= John Kemp (mathematician) =

Scottish mathematician

Prof John Kemp FRSE LLD (1763–1812) was a Scottish mathematician, who settled in the U.S. state of New York for most of his life.

==Life==
He was born on 10 April 1763 at Achlossan near Aboyne in Aberdeenshire, Scotland, the son of a farmer. He studied Mathematics at Aberdeen University and graduated in 1783. In the same year he emigrated to the United States of America, settling first in Virginia then moving to New York] in 1785.

In 1786 he successfully applied to become Professor of Mathematics at Columbia College (later Columbia University), aged only 23. In 1795 he began teaching Geography in addition to Mathematics and in 1799 he also began teaching Natural Philosophy (Physics).

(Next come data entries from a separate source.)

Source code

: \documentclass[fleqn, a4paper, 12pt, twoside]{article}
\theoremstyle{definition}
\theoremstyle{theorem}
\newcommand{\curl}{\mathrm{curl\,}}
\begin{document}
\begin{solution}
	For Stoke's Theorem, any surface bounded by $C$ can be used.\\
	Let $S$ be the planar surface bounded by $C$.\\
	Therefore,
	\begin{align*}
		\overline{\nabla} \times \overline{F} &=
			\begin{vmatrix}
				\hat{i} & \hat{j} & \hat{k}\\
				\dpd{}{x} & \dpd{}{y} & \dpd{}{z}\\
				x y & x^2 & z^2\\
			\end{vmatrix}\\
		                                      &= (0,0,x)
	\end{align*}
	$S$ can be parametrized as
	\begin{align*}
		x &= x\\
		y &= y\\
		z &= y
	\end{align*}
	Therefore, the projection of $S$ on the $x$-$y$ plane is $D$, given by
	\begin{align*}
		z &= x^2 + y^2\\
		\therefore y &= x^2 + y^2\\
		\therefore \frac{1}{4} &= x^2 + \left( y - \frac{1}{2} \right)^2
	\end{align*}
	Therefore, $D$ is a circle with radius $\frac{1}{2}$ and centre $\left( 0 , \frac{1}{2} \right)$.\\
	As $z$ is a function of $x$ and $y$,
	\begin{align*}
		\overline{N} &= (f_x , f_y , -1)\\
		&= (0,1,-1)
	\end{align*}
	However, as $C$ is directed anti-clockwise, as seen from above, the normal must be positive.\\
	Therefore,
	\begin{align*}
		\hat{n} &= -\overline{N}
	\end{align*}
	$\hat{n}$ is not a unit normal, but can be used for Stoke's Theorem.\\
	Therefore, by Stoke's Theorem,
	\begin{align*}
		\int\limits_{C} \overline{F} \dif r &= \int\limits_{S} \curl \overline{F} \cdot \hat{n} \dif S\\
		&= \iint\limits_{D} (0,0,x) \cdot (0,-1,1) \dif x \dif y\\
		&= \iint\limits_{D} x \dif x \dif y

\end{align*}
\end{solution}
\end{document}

In 1792 he was elected a Foreign Fellow of the Royal Society of Edinburgh. His proposers were James Gregory, Daniel Rutherford and John Playfair. He was not (as some records claim) one of the founders of the Society in 1783.

In 1810 he visited Lake Erie in relation to an assessment of the then-proposed canal project, and considered it wholly viable.

He died in New York on 15 November 1812 following a long illness. He married twice but both wives died. One daughter (by his first marriage) survived him.